Talk with code kind of agent

I have the following case, a huge code base with lets say approximately 10k source files. I want to build an AI agent that answers “How does something work” or “Is something supported by the system” kind of questions.

Given the fact that I can’t just load the entire codebase into a model because of the context limitations,

Do I need a RAG?
Do I need a vector database or I don’t?
Do I have to store just the general code structure aka something like repository map similar to what https://ctags.io does?

How should I approach that and how an Agno flow would look like?

Thanks in advance

Hi @dishev
Thanks for reaching out and for using Agno! I’ve looped in the right engineers to help with your question. We usually respond within 48 hours, but if this is urgent, just let us know, and we’ll do our best to prioritize it.
Appreciate your patience—we’ll get back to you soon! :smile:

Hi @dishev , You can upload the codebase in any format into our knowledgeBase and perform RAG on it using our agents.
Your can refer our documentation for more details on the same.

Well is this the best approach? Like uploading the whole codebase contents into a vector database, what about code changes that happen everyday, I need to reindex the whole db probably?

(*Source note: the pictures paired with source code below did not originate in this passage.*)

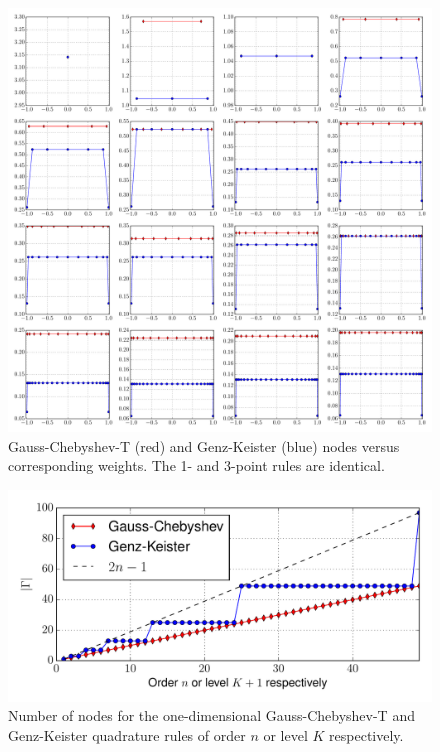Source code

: \documentclass[a4paper,10pt]{article}
\begin{document}
\begin{figure}[h]
  \centering
  \includegraphics[width=\linewidth]{./img/gk_chebyshevt_nodes_1d.pdf}
  \caption{Gauss-Chebyshev-T (red) and Genz-Keister (blue) nodes versus
  corresponding weights. The 1- and 3-point rules are identical.}
  \label{fig:gk_chebyshevt_nodes_1d}
\end{figure}

\begin{figure}
  \centering
  \includegraphics[width=\linewidth]{./img/number_nodes_chebyshevt.pdf}
  \caption{Number of nodes for the one-dimensional Gauss-Chebyshev-T and Genz-Keister quadrature
  rules of order $n$ or level $K$ respectively.}
  \label{fig:number_nodes_chebyshevt}
\end{figure}
\end{document}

Isn’t it an option to first make a map of the code without the whole content, then analyze the question to select which files will be needed from the codebase to answer the question, load them into the AI model context, and then run the question?

Hi @dishev This is a cool use case!
I like the idea of first creating a map and then use that to index your files, but I am curious to know how you will with certainty know that you are identifying the correct files when selecting them from the map. Like you said, code changes on the daily, so its very possible that a map created today will not be relevant tomorrow.